WASHINGTON — The U.S. Government Accountability Office has rejected a protest by Boeing Intelligence Systems Group of Springfield, Virginia, of an approximately $160 million contract awarded to Harris Corp. to help develop one of the National Geospatial-Intelligence Agency’s (NGA) top priorities.
NGA has been developing what it calls the “Map of the World,” an integrated collection of data, including geospatial data, from sources throughout the intelligence community.
In May 2013, the intelligence agency said it intended to award three contracts for “regional geospatial intelligence content management” to cover the globe, the GAO said in an Oct. 16 announcement of its ruling on the protest. Boeing and Harris of Melbourne, Florida, bid on one region covered by U.S. Africa Command and U.S. Southern Command.
Boeing’s approach used significantly more hours than Harris’, producing a solution later described by the NGA as “inefficient,” the GAO said.
Boeing claimed the NGA did not hold adequate discussions on the project because it failed to tell the company of the fatal weakness in its proposal.

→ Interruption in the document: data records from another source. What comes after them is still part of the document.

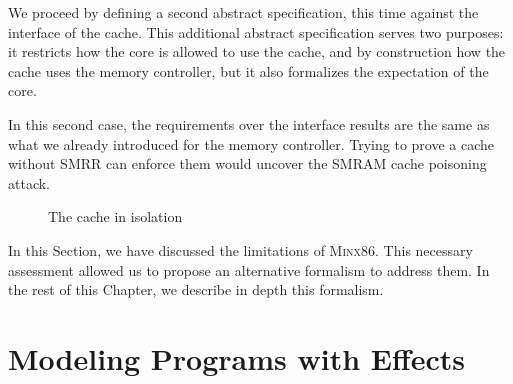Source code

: \begin{example}
  We proceed by defining a second abstract specification, this time against the
  interface of the cache.
  This additional abstract specification serves two purposes: it restricts how
  the core is allowed to use the cache, and by construction how the cache uses
  the memory controller, but it also formalizes the expectation of the core.

  In this second case, the requirements over the interface results are the same
  as what we already introduced for the memory controller.
  Trying to prove a cache without SMRR can enforce them would uncover the SMRAM
  cache poisoning attack.
\end{example}

\begin{figure}
  \centering

  \caption{The cache in isolation}
  \label{fig:freespec:cachec}
\end{figure}

In this Section, we have discussed the limitations of {\scshape Minx86}.
%
This necessary assessment allowed us to propose an alternative formalism to
address them.
%
In the rest of this Chapter, we describe in depth this formalism.

\section{Modeling Programs with Effects}
\label{sec:freespec:specifying}

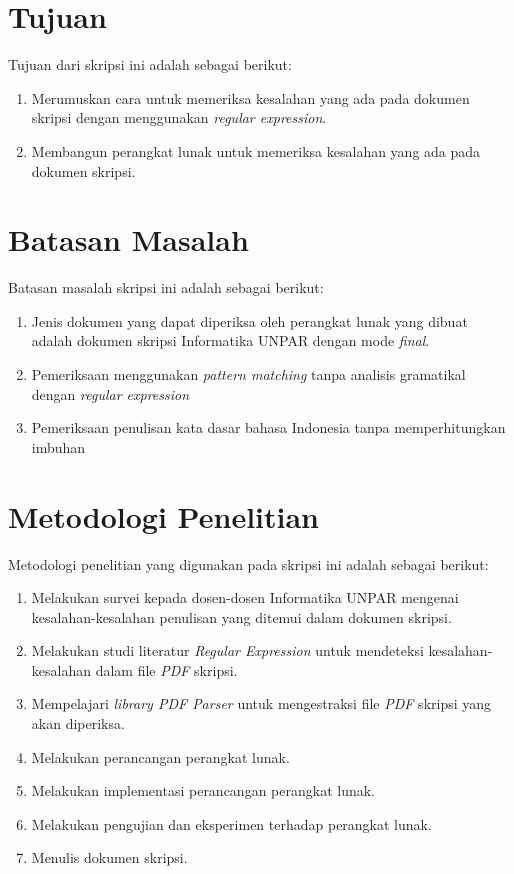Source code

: \section{Tujuan}
\label{sec:tujuan}
Tujuan dari skripsi ini adalah sebagai berikut:
\begin{enumerate}
	\item Merumuskan cara untuk memeriksa kesalahan yang ada pada dokumen skripsi dengan menggunakan \textit{regular expression}.
	\item Membangun perangkat lunak untuk memeriksa kesalahan yang ada pada dokumen skripsi.
\end{enumerate}

\section{Batasan Masalah}
\label{sec:batasan}
Batasan masalah skripsi ini adalah sebagai berikut:
\begin{enumerate}
	\item Jenis dokumen yang dapat diperiksa oleh perangkat lunak yang dibuat adalah dokumen skripsi Informatika UNPAR dengan mode \textit{final}.
	\item Pemeriksaan menggunakan \textit{pattern matching} tanpa analisis gramatikal dengan \textit{regular expression}
	\item Pemeriksaan penulisan kata dasar bahasa Indonesia tanpa memperhitungkan imbuhan
\end{enumerate}

\section{Metodologi Penelitian}
\label{sec:metlit}
Metodologi penelitian yang digunakan pada skripsi ini adalah sebagai berikut:
\begin{enumerate}
	\item Melakukan survei kepada dosen-dosen Informatika UNPAR mengenai kesalahan-kesalahan penulisan yang ditemui dalam dokumen skripsi.
	\item Melakukan studi literatur \textit{Regular Expression} untuk mendeteksi kesalahan-kesalahan dalam file \textit{PDF} skripsi.
	\item Mempelajari \textit{library PDF Parser} untuk mengestraksi file \textit{PDF} skripsi yang akan diperiksa.
	\item Melakukan perancangan perangkat lunak.
	\item Melakukan implementasi perancangan perangkat lunak.
	\item Melakukan pengujian dan eksperimen terhadap perangkat lunak.
	\item Menulis dokumen skripsi.
\end{enumerate}

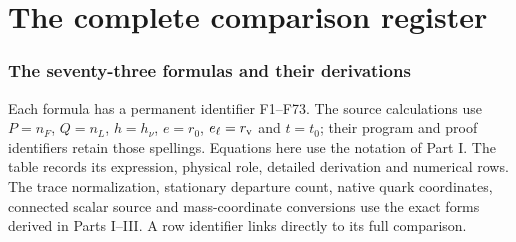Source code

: \documentclass[aps,prx,onecolumn,10pt,notitlepage,nofootinbib,longbibliography]{revtex4-2}
\numberwithin{equation}{section}
\numberwithin{table}{section}
\begin{document}
\newpage
\part{The complete comparison register}\label{part:table}

\section{The seventy-three formulas and their derivations}
\label{sec:formulaindex}
Each formula has a permanent identifier F1--F73. The source calculations use $P=n_F$, $Q=n_L$, $h=h_\nu$, $e=r_0$, $e_\ell=r_{\rm v}$ and $t=t_0$; their program and proof identifiers retain those spellings. Equations here use the notation of Part I. The table records its
expression, physical role, detailed derivation and numerical rows. The
trace normalization, stationary departure count, native quark coordinates,
connected scalar source and mass-coordinate conversions use the exact forms
derived in Parts I--III. A row identifier links directly to its full comparison.
\begingroup\small
\setlength{\tabcolsep}{3pt}\renewcommand{\arraystretch}{1.08}
\end{document}
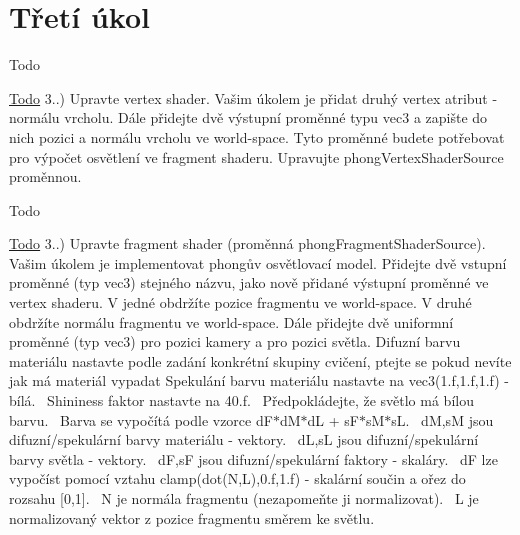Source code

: \hypertarget{group__task3}{}\section{Třetí úkol}
\label{group__task3}
\begin{DoxyRefDesc}{Todo}
\item[\hyperlink{todo__todo000002}{Todo}]3..) Upravte vertex shader. Vašim úkolem je přidat druhý vertex atribut -\/ normálu vrcholu. Dále přidejte dvě výstupní proměnné typu vec3 a zapište do nich pozici a normálu vrcholu ve world-\/space. Tyto proměnné budete potřebovat pro výpočet osvětlení ve fragment shaderu. Upravujte phong\+Vertex\+Shader\+Source proměnnou. \end{DoxyRefDesc}


\begin{DoxyRefDesc}{Todo}
\item[\hyperlink{todo__todo000003}{Todo}]3..) Upravte fragment shader (proměnná phong\+Fragment\+Shader\+Source). Vašim úkolem je implementovat phongův osvětlovací model. Přidejte dvě vstupní proměnné (typ vec3) stejného názvu, jako nově přidané výstupní proměnné ve vertex shaderu. V jedné obdržíte pozice fragmentu ve world-\/space. V druhé obdržíte normálu fragmentu ve world-\/space. Dále přidejte dvě uniformní proměnné (typ vec3) pro pozici kamery a pro pozici světla. Difuzní barvu materiálu nastavte podle zadání konkrétní skupiny cvičení, ptejte se pokud nevíte jak má materiál vypadat Spekulání barvu materiálu nastavte na vec3(1.\+f,1.\+f,1.\+f) -\/ bílá.~\newline
 Shininess faktor nastavte na 40.\+f.~\newline
 Předpokládejte, že světlo má bílou barvu.~\newline
 Barva se vypočítá podle vzorce d\+F$\ast$d\+M$\ast$d\+L + s\+F$\ast$s\+M$\ast$s\+L.~\newline
 d\+M,s\+M jsou difuzní/spekulární barvy materiálu -\/ vektory.~\newline
 d\+L,s\+L jsou difuzní/spekulární barvy světla -\/ vektory.~\newline
 d\+F,s\+F jsou difuzní/spekulární faktory -\/ skaláry.~\newline
 d\+F lze vypočíst pomocí vztahu clamp(dot(\+N,\+L),0.\+f,1.\+f) -\/ skalární součin a ořez do rozsahu \mbox{[}0,1\mbox{]}.~\newline
 N je normála fragmentu (nezapomeňte ji normalizovat).~\newline
 L je normalizovaný vektor z pozice fragmentu směrem ke světlu.~\newline

\end{DoxyRefDesc}
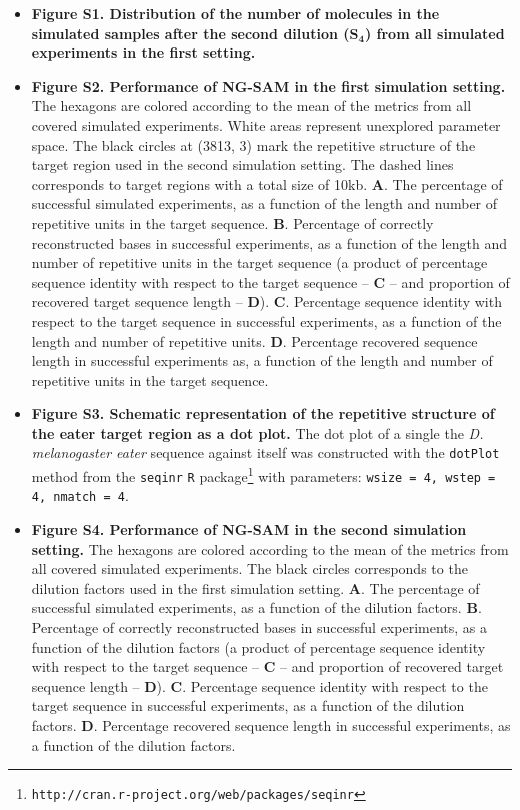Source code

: \documentclass[10pt]{article}
\newcommand{\blue}[1]{{\color{blue} #1}}
\begin{document}
\begin{itemize}

\item {\bf Figure S1. Distribution of the number of molecules in the simulated samples after the second dilution ($\mathbf{S_4}$) from all simulated experiments in the first setting.}


\item {\bf Figure S2. Performance of NG-SAM in the first simulation setting.} 
The hexagons are colored according to the mean of the metrics from all covered simulated experiments. White areas represent unexplored parameter space.
The black circles at (3813, 3) mark the repetitive structure of the target region used in the second simulation setting. The dashed lines corresponds to target regions with a \blue{total} size of 10kb.
{\bf A}. The percentage of successful simulated experiments, as a function of the length and number of repetitive units in the target sequence. {\bf B}. Percentage of correctly reconstructed bases in successful experiments, as a function of the length and number of repetitive units in the target sequence (a product of percentage sequence identity with respect to the target sequence -- {\bf C} -- and proportion of recovered target sequence length  -- {\bf D}). {\bf C}. Percentage sequence identity with respect to the target sequence in successful experiments, as a function of the length and number of repetitive units. {\bf D}. Percentage recovered sequence length in successful experiments as, a function of the length and number of repetitive units in the target sequence.


\item {\bf Figure S3. Schematic representation of the repetitive structure of the eater target region as a dot plot. }The dot plot of a single the {\it D. melanogaster eater} sequence against itself was constructed with the {\tt dotPlot} method from the {\tt seqinr} {\tt R} package\footnote{{\tt http://cran.r-project.org/web/packages/seqinr}} with parameters: {\tt wsize = 4, wstep = 4, nmatch = 4}.


\item {\bf Figure S4. Performance of NG-SAM in the second simulation setting.} 
The hexagons are colored according to the mean of the metrics from all covered simulated experiments.
The black circles corresponds to the dilution factors used in the first simulation setting.
{\bf A}. The percentage of successful simulated experiments, as a function of the dilution factors. {\bf B}. Percentage of correctly reconstructed bases in successful experiments, as a function of the dilution factors (a product of percentage sequence identity with respect to the target sequence -- {\bf C} -- and proportion of recovered target sequence length  -- {\bf D}). {\bf C}. Percentage sequence identity with respect to the target sequence in successful experiments, as a function of the dilution factors. {\bf D}. Percentage recovered sequence length in successful experiments, as a function of the dilution factors.


\end{itemize}
\end{document}
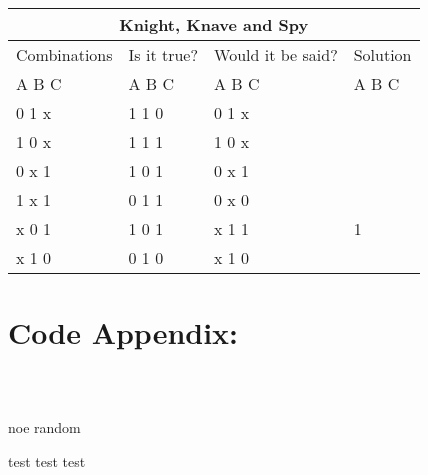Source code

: \documentclass[11pt]{amsart}
\begin{document}
	\begin{tabular}{ |p{3cm}||p{3cm}|p{3cm}|p{3cm}|  }
	 \hline
	 \multicolumn{4}{|c|}{Knight, Knave and Spy} \\
	 \hline
	 Combinations & Is it true? & Would it be said? & Solution  \\ A  B  C   &   A  B  C  &   A  B  C & A  B  C \\
	 \hline
	  0   1   x  	& 1	1	0   & 0 1 x	&  \\
	  1   0   x		& 1	1	1  	& 1 0 x &  \\
	  0   x   1 	&	1	0	1 	& 0 x 1	&  \\
	  1   x   1  	&	0	1	1 	& 0 x 0	&  \\
	  x   0   1		& 1	0	1  	& x 1 1	& 1\\
	  x   1   0		& 0	1	0  	& x 1 0 &  \\

	 \hline
	\end{tabular}


\section{Code Appendix:}

\begin{verbatim}



\end{verbatim}






noe random


test
test
test
\end{document}
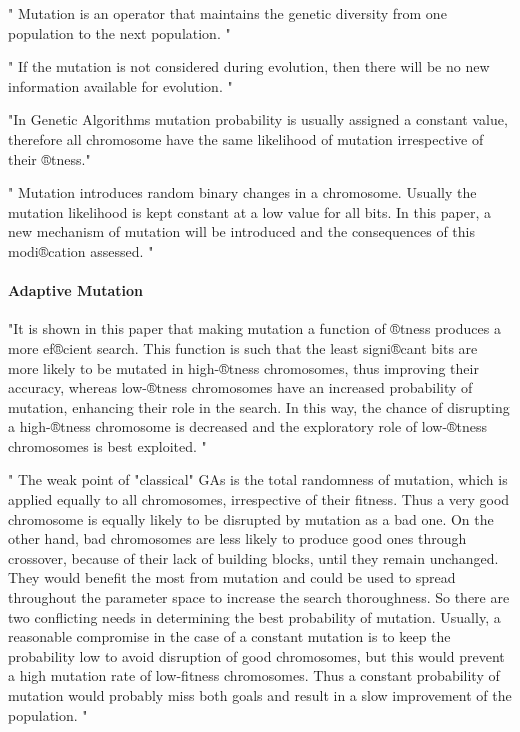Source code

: "
Mutation is an operator that maintains the genetic diversity from one population to the next population.
"\cite{katoch_review_2021}

"
If the mutation is not considered during evolution, then there will be no new information available for evolution.
"\cite{katoch_review_2021}

"In Genetic Algorithms mutation probability is usually assigned a constant value, therefore all chromosome have the same likelihood of mutation irrespective of their ®tness."\cite{marsili_libelli_adaptive_2000}

"
Mutation introduces random binary changes in a chromosome. Usually the mutation likelihood is kept constant at a low value for all bits. In this paper, a new mechanism of mutation will be introduced and the consequences of this modi®cation assessed.
"\cite{marsili_libelli_adaptive_2000}
\paragraph{Adaptive Mutation}
"It is shown in this paper that making mutation a function of ®tness produces a more ef®cient search. This function is such that the least signi®cant bits are more likely to be mutated in high-®tness chromosomes, thus improving their accuracy, whereas low-®tness chromosomes have an increased probability of mutation, enhancing their role in the search. In this way, the chance of disrupting a high-®tness chromosome is decreased and the exploratory role of low-®tness chromosomes is best exploited.
"
\cite{marsili_libelli_adaptive_2000}

"
The weak point of "classical" GAs is the total randomness of mutation, which is applied equally to all chromosomes, irrespective of their fitness. Thus a very good chromosome is equally likely to be disrupted by mutation as a bad one. On the other hand, bad chromosomes are less likely to produce good ones through crossover, because of their lack of building blocks, until they remain unchanged. They would benefit the most from mutation and could be used to spread throughout the parameter space to increase the search thoroughness. So there are two conflicting needs in determining the best probability of mutation. Usually, a reasonable compromise in the case of a constant mutation is to keep the probability low to avoid disruption of good chromosomes, but this would prevent a high mutation rate of low-fitness chromosomes. Thus a constant probability of mutation would probably miss both goals and result in a slow improvement of the population.
"\cite{marsili_libelli_adaptive_2000}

“The simple fact that Boeing and Harris proposed different technical approaches that involved varying levels of effort for particular tasks does not establish a disparate understanding of the solicitation’s requirements or an unequal competition,” the decision from Susan Poling, the GAO’s general counsel, said. “Rather, this fact appears to indicate simply that the offerors proposed different or innovative technical approaches, as envisioned by the solicitation. Therefore, we find this basis of protest to be without merit.”
Harris said Oct. 24 that it won an NGA contract, potentially worth as much as $770 million over five years, to provide geospatial data services. Sleighton Meyer, a Harris spokesman, confirmed that it was the same contract that Boeing had protested.